Collected data:

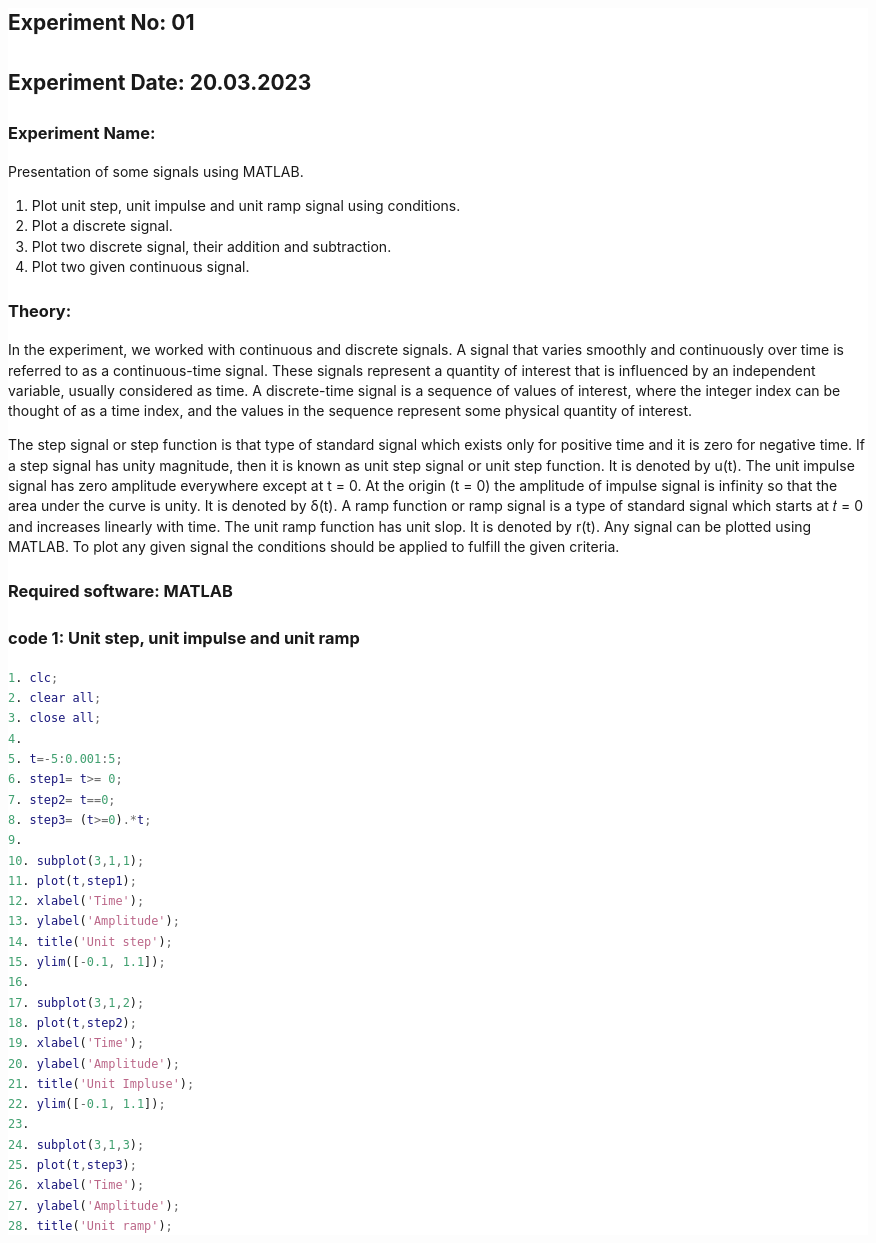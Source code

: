 ## Experiment No: 01
## Experiment Date: 20.03.2023
### Experiment Name:
Presentation of some signals using MATLAB.
1. Plot unit step, unit impulse and unit ramp signal using conditions.
2. Plot a discrete signal.
3. Plot two discrete signal, their addition and subtraction.
4. Plot two given continuous signal.
### Theory:
In the experiment, we worked with continuous and discrete signals. A signal that varies 
smoothly and continuously over time is referred to as a continuous-time signal. These signals 
represent a quantity of interest that is influenced by an independent variable, usually considered 
as time. A discrete-time signal is a sequence of values of interest, where the integer index can be 
thought of as a time index, and the values in the sequence represent some physical quantity of 
interest.

The step signal or step function is that type of standard signal which exists only for positive time 
and it is zero for negative time. If a step signal has unity magnitude, then it is known as unit step 
signal or unit step function. It is denoted by u(t).
The unit impulse signal has zero amplitude everywhere except at t = 0. At the origin (t = 0) the 
amplitude of impulse signal is infinity so that the area under the curve is unity. It is denoted by 
δ(t).
A ramp function or ramp signal is a type of standard signal which starts at 𝑡 = 0 and increases 
linearly with time. The unit ramp function has unit slop. It is denoted by r(t).
Any signal can be plotted using MATLAB. To plot any given signal the conditions should be 
applied to fulfill the given criteria.
### Required software: MATLAB
### code 1:  Unit step, unit impulse and unit ramp
```matlab
1. clc;
2. clear all;
3. close all;
4.
5. t=-5:0.001:5;
6. step1= t>= 0;
7. step2= t==0;
8. step3= (t>=0).*t;
9.
10. subplot(3,1,1);
11. plot(t,step1);
12. xlabel('Time');
13. ylabel('Amplitude');
14. title('Unit step');
15. ylim([-0.1, 1.1]);
16.
17. subplot(3,1,2);
18. plot(t,step2);
19. xlabel('Time');
20. ylabel('Amplitude');
21. title('Unit Impluse');
22. ylim([-0.1, 1.1]);
23.
24. subplot(3,1,3);
25. plot(t,step3);
26. xlabel('Time');
27. ylabel('Amplitude');
28. title('Unit ramp');
```
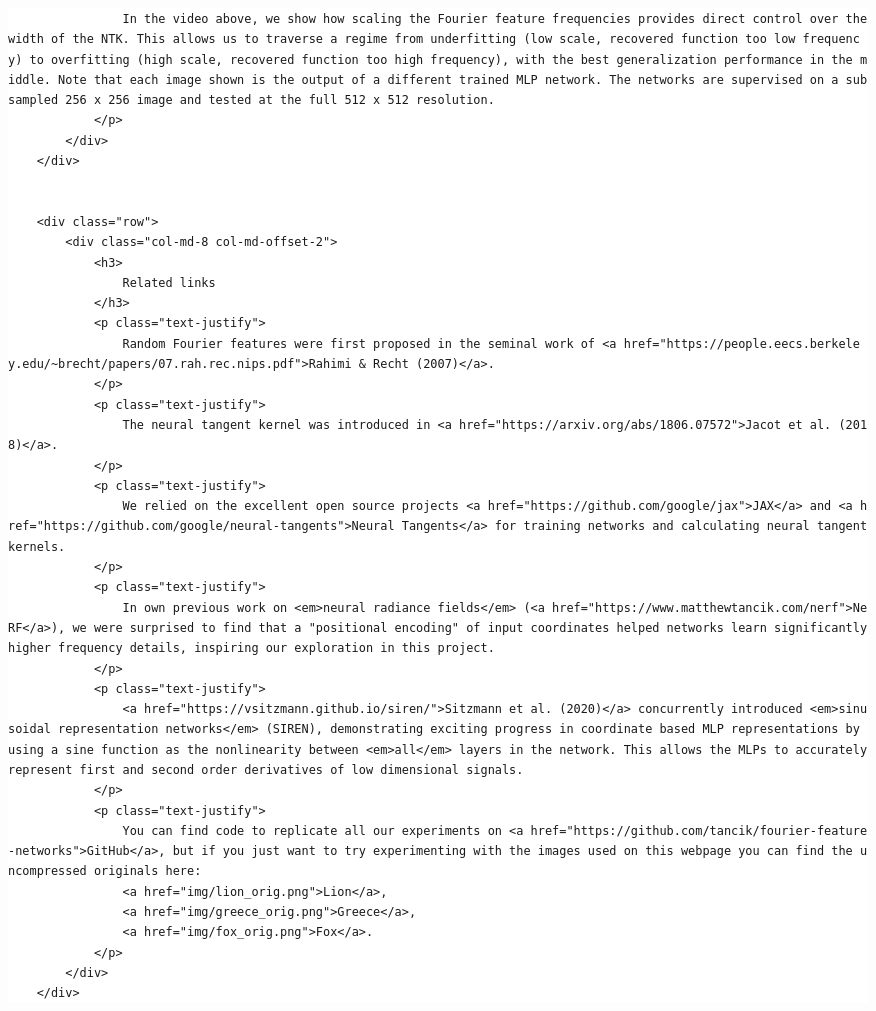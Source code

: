                     In the video above, we show how scaling the Fourier feature frequencies provides direct control over the width of the NTK. This allows us to traverse a regime from underfitting (low scale, recovered function too low frequency) to overfitting (high scale, recovered function too high frequency), with the best generalization performance in the middle. Note that each image shown is the output of a different trained MLP network. The networks are supervised on a subsampled 256 x 256 image and tested at the full 512 x 512 resolution.
                </p>
            </div>
        </div>


        <div class="row">
            <div class="col-md-8 col-md-offset-2">
                <h3>
                    Related links
                </h3>
                <p class="text-justify">
                    Random Fourier features were first proposed in the seminal work of <a href="https://people.eecs.berkeley.edu/~brecht/papers/07.rah.rec.nips.pdf">Rahimi & Recht (2007)</a>.
                </p>
                <p class="text-justify">
                    The neural tangent kernel was introduced in <a href="https://arxiv.org/abs/1806.07572">Jacot et al. (2018)</a>. 
                </p>
                <p class="text-justify">
                    We relied on the excellent open source projects <a href="https://github.com/google/jax">JAX</a> and <a href="https://github.com/google/neural-tangents">Neural Tangents</a> for training networks and calculating neural tangent kernels.
                </p>
                <p class="text-justify">
                    In own previous work on <em>neural radiance fields</em> (<a href="https://www.matthewtancik.com/nerf">NeRF</a>), we were surprised to find that a "positional encoding" of input coordinates helped networks learn significantly higher frequency details, inspiring our exploration in this project.
                </p>
                <p class="text-justify">
                    <a href="https://vsitzmann.github.io/siren/">Sitzmann et al. (2020)</a> concurrently introduced <em>sinusoidal representation networks</em> (SIREN), demonstrating exciting progress in coordinate based MLP representations by using a sine function as the nonlinearity between <em>all</em> layers in the network. This allows the MLPs to accurately represent first and second order derivatives of low dimensional signals. 
                </p>
                <p class="text-justify">
                    You can find code to replicate all our experiments on <a href="https://github.com/tancik/fourier-feature-networks">GitHub</a>, but if you just want to try experimenting with the images used on this webpage you can find the uncompressed originals here: 
                    <a href="img/lion_orig.png">Lion</a>,
                    <a href="img/greece_orig.png">Greece</a>,
                    <a href="img/fox_orig.png">Fox</a>.
                </p>
            </div>
        </div>
        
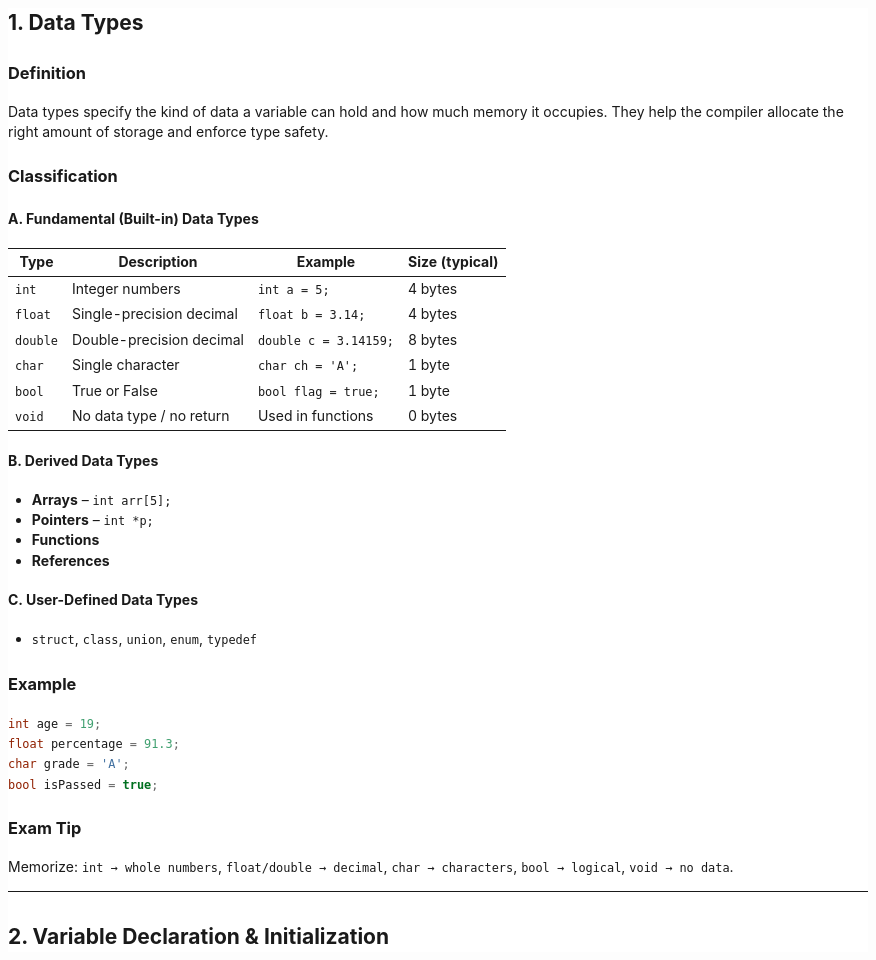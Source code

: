 ## **1. Data Types**

### **Definition**

Data types specify the kind of data a variable can hold and how much memory it occupies. They help the compiler allocate the right amount of storage and enforce type safety.

### **Classification**

#### **A. Fundamental (Built-in) Data Types**

| Type     | Description              | Example               | Size (typical) |
| -------- | ------------------------ | --------------------- | -------------- |
| `int`    | Integer numbers          | `int a = 5;`          | 4 bytes        |
| `float`  | Single-precision decimal | `float b = 3.14;`     | 4 bytes        |
| `double` | Double-precision decimal | `double c = 3.14159;` | 8 bytes        |
| `char`   | Single character         | `char ch = 'A';`      | 1 byte         |
| `bool`   | True or False            | `bool flag = true;`   | 1 byte         |
| `void`   | No data type / no return | Used in functions     | 0 bytes        |

#### **B. Derived Data Types**

* **Arrays** – `int arr[5];`
* **Pointers** – `int *p;`
* **Functions**
* **References**

#### **C. User-Defined Data Types**

* `struct`, `class`, `union`, `enum`, `typedef`

### **Example**

```cpp
int age = 19;
float percentage = 91.3;
char grade = 'A';
bool isPassed = true;
```

### **Exam Tip**

Memorize:
`int → whole numbers`, `float/double → decimal`, `char → characters`, `bool → logical`, `void → no data`.

---

## **2. Variable Declaration & Initialization**

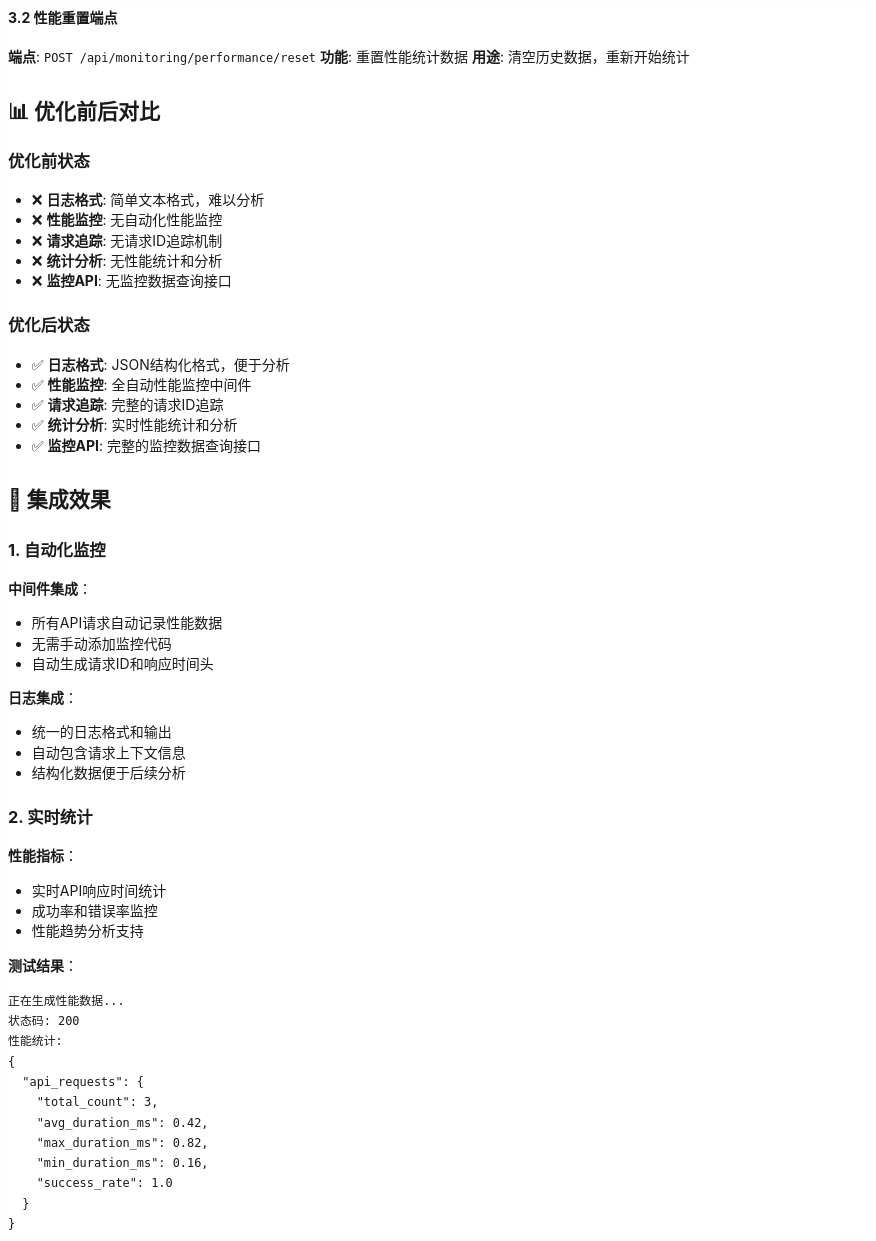 #### 3.2 性能重置端点
**端点**: `POST /api/monitoring/performance/reset`
**功能**: 重置性能统计数据
**用途**: 清空历史数据，重新开始统计

## 📊 优化前后对比

### 优化前状态
- ❌ **日志格式**: 简单文本格式，难以分析
- ❌ **性能监控**: 无自动化性能监控
- ❌ **请求追踪**: 无请求ID追踪机制
- ❌ **统计分析**: 无性能统计和分析
- ❌ **监控API**: 无监控数据查询接口

### 优化后状态
- ✅ **日志格式**: JSON结构化格式，便于分析
- ✅ **性能监控**: 全自动性能监控中间件
- ✅ **请求追踪**: 完整的请求ID追踪
- ✅ **统计分析**: 实时性能统计和分析
- ✅ **监控API**: 完整的监控数据查询接口

## 🔧 集成效果

### 1. 自动化监控
**中间件集成**：
- 所有API请求自动记录性能数据
- 无需手动添加监控代码
- 自动生成请求ID和响应时间头

**日志集成**：
- 统一的日志格式和输出
- 自动包含请求上下文信息
- 结构化数据便于后续分析

### 2. 实时统计
**性能指标**：
- 实时API响应时间统计
- 成功率和错误率监控
- 性能趋势分析支持

**测试结果**：
```
正在生成性能数据...
状态码: 200
性能统计:
{
  "api_requests": {
    "total_count": 3,
    "avg_duration_ms": 0.42,
    "max_duration_ms": 0.82,
    "min_duration_ms": 0.16,
    "success_rate": 1.0
  }
}
```
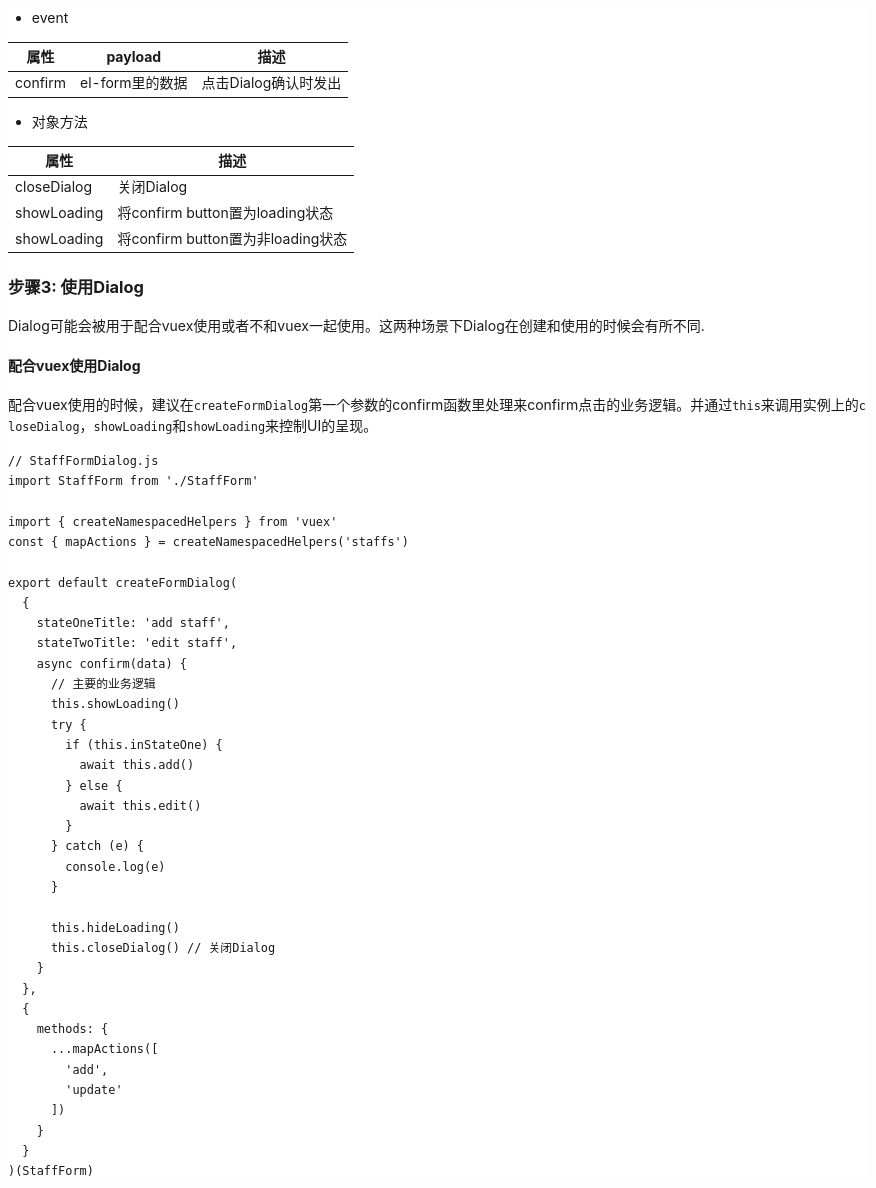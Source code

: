 * event

| 属性 | payload | 描述 |
| --- | -- | -- |
| confirm | el-form里的数据 | 点击Dialog确认时发出 |

* 对象方法

| 属性 | 描述 |
| --- | -- |
| closeDialog | 关闭Dialog |
| showLoading | 将confirm button置为loading状态 |
| showLoading | 将confirm button置为非loading状态 |

### 步骤3: 使用Dialog

Dialog可能会被用于配合vuex使用或者不和vuex一起使用。这两种场景下Dialog在创建和使用的时候会有所不同.

#### 配合vuex使用Dialog

配合vuex使用的时候，建议在`createFormDialog`第一个参数的confirm函数里处理来confirm点击的业务逻辑。并通过`this`来调用实例上的`closeDialog`，`showLoading`和`showLoading`来控制UI的呈现。

```
// StaffFormDialog.js
import StaffForm from './StaffForm'

import { createNamespacedHelpers } from 'vuex'
const { mapActions } = createNamespacedHelpers('staffs')

export default createFormDialog(
  {
    stateOneTitle: 'add staff',
    stateTwoTitle: 'edit staff',
    async confirm(data) {
      // 主要的业务逻辑
      this.showLoading()
      try {
        if (this.inStateOne) {
          await this.add()
        } else {
          await this.edit()
        }
      } catch (e) {
        console.log(e)
      }

      this.hideLoading()
      this.closeDialog() // 关闭Dialog
    }
  },
  {
    methods: {
      ...mapActions([
        'add',
        'update'
      ])
    }
  }
)(StaffForm)
```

◆ What needs to be done: Which lines above include "bytes"? Show each of them by copying it.

◆ Exercise answer:
| `int`    | Integer numbers          | `int a = 5;`          | 4 bytes        |
| `float`  | Single-precision decimal | `float b = 3.14;`     | 4 bytes        |
| `double` | Double-precision decimal | `double c = 3.14159;` | 8 bytes        |
| `void`   | No data type / no return | Used in functions     | 0 bytes        |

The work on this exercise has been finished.